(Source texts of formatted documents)
• • • •
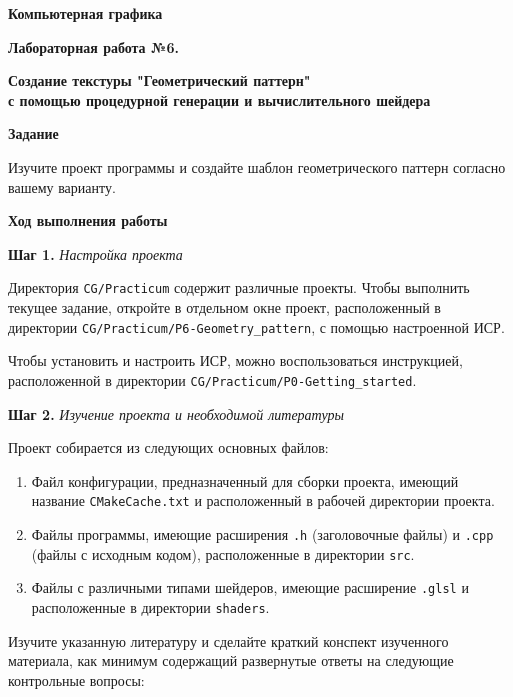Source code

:\documentclass[a4paper,12pt]{article}
\begin{document}
\fontsize{14pt}{16pt}\selectfont
\begin{center}
    \textbf{{\Large Компьютерная графика}}
    
    \textbf{{\large Лабораторная работа №6. }}
    
    \textbf{{\large Создание текстуры "Геометрический паттерн" \\ с помощью процедурной генерации и вычислительного шейдера}}
    \end{center}
    
    \textbf{Задание}
    
    Изучите проект программы и создайте шаблон геометрического паттерн согласно вашему варианту.
    
    \textbf{Ход выполнения работы}
    
    \textbf{Шаг 1.} \textit{Настройка проекта}
    
    Директория \texttt{CG/Practicum} содержит различные проекты. Чтобы выполнить текущее задание, откройте в отдельном окне проект, расположенный в директории \texttt{CG/Practicum/P6-Geometry\_pattern}, с помощью настроенной ИСР.
    
    Чтобы установить и настроить ИСР, можно воспользоваться инструкцией, расположенной в директории \texttt{CG/Practicum/P0-Getting\_started}.
    
    \textbf{Шаг 2.} \textit{Изучение проекта и необходимой литературы}
    
    Проект собирается из следующих основных файлов:
    
    \begin{enumerate}
        \item Файл конфигурации, предназначенный для сборки проекта, имеющий название \texttt{CMakeCache.txt} и расположенный в рабочей директории проекта.
        \item Файлы программы, имеющие расширения \texttt{.h} (заголовочные файлы) и \texttt{.cpp} (файлы с исходным кодом), расположенные в директории \texttt{src}.
        \item Файлы с различными типами шейдеров, имеющие расширение \texttt{.glsl} и расположенные в директории \texttt{shaders}.
    \end{enumerate}
    
    Изучите указанную литературу и сделайте краткий конспект изученного материала, как минимум содержащий развернутые ответы на следующие контрольные вопросы:
    
\end{document}
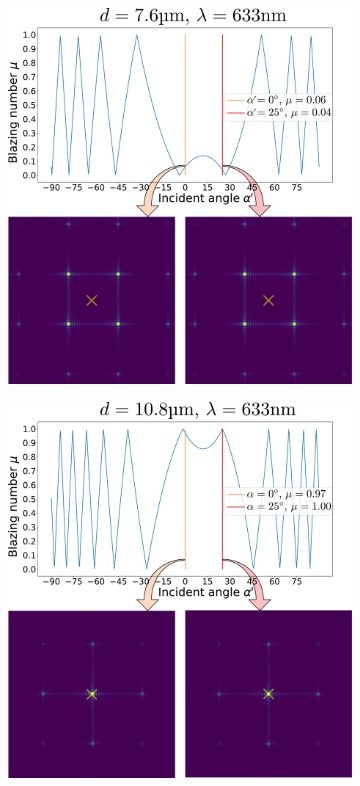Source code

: \documentclass[12pt]{iopart}
\begin{document}
\begin{figure}
  \centering
  \begin{subfigure}{0.49\textwidth}
    \centering
    \includegraphics[width = \textwidth]{images/mu_76.pdf}
  \end{subfigure}
  \begin{subfigure}{0.49\textwidth}
    \centering
    \includegraphics[width = \textwidth]{images/mu_108.pdf}

\end{subfigure}
\end{figure}
\end{document}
• • • •
◆ **Directions**: Select every line in the records above that contains the word "программы".

◆ **Output of the exercise**:
    Изучите проект программы и создайте шаблон геометрического паттерн согласно вашему варианту.
        \item Файлы программы, имеющие расширения \texttt{.h} (заголовочные файлы) и \texttt{.cpp} (файлы с исходным кодом), расположенные в директории \texttt{src}.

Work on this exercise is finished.